Historical context/background

A watch-house was built at Old Banks, Patersons Plains, in the 1820s as part of maintaining law and order in the district. A watch-house, sometimes called a 'lock-up'. was a small, local prison, often made of wooden slabs. It usually included a room as living quarters for the Constable/watch-house keeper stationed there.

Watch-houses were controlled by a local magistrate while the much larger prisons were known as gaols and controlled by the NSW Sheriff. In the 1820s and 1830s the closest goal to Paterson was at Newcastle.

A summary of the early history of administration of law and order in the Paterson district can be found on the following page.
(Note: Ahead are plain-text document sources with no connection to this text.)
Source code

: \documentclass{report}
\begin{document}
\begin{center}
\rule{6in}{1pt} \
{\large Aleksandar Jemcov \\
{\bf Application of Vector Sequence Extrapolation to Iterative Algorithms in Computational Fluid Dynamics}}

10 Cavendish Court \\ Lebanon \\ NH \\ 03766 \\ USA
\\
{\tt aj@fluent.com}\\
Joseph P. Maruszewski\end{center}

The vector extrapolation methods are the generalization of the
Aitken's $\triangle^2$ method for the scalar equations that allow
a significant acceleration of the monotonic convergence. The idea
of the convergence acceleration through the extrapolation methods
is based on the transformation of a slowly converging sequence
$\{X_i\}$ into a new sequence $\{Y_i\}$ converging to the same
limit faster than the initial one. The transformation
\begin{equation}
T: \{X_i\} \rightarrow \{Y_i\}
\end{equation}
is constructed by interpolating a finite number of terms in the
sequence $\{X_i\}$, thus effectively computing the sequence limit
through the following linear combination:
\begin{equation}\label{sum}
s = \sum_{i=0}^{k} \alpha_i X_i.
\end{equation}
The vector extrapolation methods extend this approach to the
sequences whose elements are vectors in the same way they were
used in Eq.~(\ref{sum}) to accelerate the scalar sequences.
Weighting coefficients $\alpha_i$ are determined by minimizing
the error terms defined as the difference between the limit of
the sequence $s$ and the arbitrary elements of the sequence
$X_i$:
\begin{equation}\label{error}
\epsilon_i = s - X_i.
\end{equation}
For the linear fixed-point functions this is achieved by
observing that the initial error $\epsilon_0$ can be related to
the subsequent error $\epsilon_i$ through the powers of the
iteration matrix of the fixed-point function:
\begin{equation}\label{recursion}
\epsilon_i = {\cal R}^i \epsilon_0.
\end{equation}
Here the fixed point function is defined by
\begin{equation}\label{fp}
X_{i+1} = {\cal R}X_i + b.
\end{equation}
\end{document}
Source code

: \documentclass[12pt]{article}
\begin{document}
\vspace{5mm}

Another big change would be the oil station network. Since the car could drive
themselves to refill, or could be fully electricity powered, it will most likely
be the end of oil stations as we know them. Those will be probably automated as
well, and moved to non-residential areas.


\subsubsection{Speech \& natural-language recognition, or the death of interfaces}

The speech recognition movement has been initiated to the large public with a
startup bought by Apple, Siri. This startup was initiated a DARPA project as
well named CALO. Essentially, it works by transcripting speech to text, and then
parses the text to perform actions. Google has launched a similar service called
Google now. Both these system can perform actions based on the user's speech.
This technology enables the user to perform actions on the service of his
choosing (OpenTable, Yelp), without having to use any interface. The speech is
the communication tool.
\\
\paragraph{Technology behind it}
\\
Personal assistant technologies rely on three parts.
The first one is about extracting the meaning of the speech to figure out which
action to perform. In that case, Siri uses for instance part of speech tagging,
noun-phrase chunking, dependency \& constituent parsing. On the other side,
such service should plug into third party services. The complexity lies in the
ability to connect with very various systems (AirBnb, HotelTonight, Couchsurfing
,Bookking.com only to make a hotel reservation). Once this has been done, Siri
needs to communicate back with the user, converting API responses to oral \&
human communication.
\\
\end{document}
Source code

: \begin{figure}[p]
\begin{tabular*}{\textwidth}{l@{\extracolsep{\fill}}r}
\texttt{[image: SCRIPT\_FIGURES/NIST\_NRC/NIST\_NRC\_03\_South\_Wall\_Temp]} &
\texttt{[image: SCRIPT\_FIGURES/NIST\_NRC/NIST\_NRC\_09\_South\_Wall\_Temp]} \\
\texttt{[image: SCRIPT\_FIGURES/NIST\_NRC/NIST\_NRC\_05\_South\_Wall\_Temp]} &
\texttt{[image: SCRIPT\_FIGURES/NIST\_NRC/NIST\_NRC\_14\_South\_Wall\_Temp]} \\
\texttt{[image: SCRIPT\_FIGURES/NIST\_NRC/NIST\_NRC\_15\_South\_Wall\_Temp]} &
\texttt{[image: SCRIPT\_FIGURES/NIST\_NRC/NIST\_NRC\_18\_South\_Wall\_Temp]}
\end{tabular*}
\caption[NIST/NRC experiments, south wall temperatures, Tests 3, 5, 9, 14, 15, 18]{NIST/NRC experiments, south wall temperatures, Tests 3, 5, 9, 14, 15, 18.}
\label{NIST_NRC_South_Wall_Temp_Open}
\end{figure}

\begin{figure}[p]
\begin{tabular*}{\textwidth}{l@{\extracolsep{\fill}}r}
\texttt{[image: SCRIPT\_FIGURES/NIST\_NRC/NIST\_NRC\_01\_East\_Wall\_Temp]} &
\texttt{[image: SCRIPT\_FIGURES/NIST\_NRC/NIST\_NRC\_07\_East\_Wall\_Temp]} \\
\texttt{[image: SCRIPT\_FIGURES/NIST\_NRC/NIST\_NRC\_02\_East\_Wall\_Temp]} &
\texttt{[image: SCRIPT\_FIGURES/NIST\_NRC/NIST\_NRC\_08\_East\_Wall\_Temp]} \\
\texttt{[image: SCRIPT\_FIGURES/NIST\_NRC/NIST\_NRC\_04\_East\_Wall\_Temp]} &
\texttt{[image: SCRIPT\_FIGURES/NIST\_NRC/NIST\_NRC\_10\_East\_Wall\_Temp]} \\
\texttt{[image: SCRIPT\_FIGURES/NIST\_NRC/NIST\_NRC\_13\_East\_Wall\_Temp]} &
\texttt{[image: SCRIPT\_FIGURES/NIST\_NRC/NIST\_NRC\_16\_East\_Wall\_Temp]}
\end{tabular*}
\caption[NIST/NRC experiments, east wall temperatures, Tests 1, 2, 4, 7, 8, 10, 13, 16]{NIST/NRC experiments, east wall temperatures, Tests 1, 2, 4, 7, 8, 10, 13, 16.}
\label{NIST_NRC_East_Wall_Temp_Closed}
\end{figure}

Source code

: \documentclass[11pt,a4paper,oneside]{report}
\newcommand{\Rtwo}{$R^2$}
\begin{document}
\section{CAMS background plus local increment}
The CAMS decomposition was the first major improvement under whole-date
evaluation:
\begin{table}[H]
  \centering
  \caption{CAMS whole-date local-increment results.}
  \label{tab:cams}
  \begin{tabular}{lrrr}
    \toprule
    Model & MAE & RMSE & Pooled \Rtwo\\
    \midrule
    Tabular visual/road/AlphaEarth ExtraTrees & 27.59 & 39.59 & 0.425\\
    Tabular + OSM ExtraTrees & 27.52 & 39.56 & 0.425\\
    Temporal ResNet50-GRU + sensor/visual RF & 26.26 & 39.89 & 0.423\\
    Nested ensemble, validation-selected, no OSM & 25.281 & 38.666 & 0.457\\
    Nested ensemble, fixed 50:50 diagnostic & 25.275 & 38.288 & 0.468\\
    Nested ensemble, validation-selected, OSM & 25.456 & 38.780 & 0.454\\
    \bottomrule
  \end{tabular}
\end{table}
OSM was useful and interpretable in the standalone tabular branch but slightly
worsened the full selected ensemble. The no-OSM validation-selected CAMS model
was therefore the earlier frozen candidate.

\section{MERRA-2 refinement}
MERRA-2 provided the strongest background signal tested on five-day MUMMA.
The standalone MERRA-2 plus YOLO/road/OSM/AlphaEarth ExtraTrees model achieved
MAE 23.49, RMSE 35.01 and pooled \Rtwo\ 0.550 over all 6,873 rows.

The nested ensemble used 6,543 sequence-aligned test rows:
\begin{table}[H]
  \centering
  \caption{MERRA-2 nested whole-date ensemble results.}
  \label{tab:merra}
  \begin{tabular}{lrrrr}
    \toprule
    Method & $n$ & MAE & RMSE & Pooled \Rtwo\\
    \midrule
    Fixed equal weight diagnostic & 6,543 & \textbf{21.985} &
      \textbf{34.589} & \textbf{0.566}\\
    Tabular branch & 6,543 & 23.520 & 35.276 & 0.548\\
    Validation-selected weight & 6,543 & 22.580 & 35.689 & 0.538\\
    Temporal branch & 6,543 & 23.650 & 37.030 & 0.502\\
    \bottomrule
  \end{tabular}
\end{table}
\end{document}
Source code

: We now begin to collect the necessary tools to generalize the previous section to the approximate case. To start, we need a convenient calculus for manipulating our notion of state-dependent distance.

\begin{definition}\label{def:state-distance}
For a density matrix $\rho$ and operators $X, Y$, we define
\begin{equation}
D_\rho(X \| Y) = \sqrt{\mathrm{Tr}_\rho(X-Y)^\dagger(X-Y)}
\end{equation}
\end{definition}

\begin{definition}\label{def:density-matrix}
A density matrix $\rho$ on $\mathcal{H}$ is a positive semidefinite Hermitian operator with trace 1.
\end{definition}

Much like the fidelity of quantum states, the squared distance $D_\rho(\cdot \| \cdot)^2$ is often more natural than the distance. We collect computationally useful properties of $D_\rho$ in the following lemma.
Watch-house keepers at Patersons Plains or Paterson 1820s and 1830s

McLoughlin, Bernard
1827 to 1828: per ship Isabella, Constable and 'Lock-up-house Keeper', holding a Ticket of Leave [SG 13 June 1827 p1]. He was dismissed for negelct of duty in 1828 [SG 20 February 1828 p1]
Maxwell, John
1828: per ship Ann, 'Keeper of the Lock-up House' in place of Bernard McLaughlin who was dismissed for neglect of duty [SG 20 February 1828 p1]
Lawson, Thomas
1830: Constable and Lock-up house keeper, dismissed for repeated drunkenness [SG 13 February 1830 p1]
Nixon, Nathaniel
1830, 1835, 1836 to 1838: free, Constable and Lock-up-house Keeper in place of Thomas Lawson who was dismissed [SG 13 February 1830 p1]. Nixon was reappointed as 'lock-up keeper' (but not as a constable) in 1835 [GG 1833 p108]. Evidently he resigned or was dismissed after that, as he was reappointed as Watch-house Keeper in 1836 [GG 1836 p387]. He was dismissed again in 1838 [GG 1838 p414]
Browne, James
1833: Watch-house keeper, dismissed for neglect of duty and drunkenness [GG 1833 p177]
Hancock, Thomas
1833: Watch-house keeper in place of James Browne who was dismissed for neglect of duty and drunkenness [GG 1833 p177]
Scammell, William
1838 to 1839: Watch-house keeper in place of Nixon who was dismissed [GG 1838 p574]. Scammell was dismissed the following year [GG 1839 p131]
Wool, James
1839: Watch-house keeper in place of Scammell who was dismissed [GG 1839 p131]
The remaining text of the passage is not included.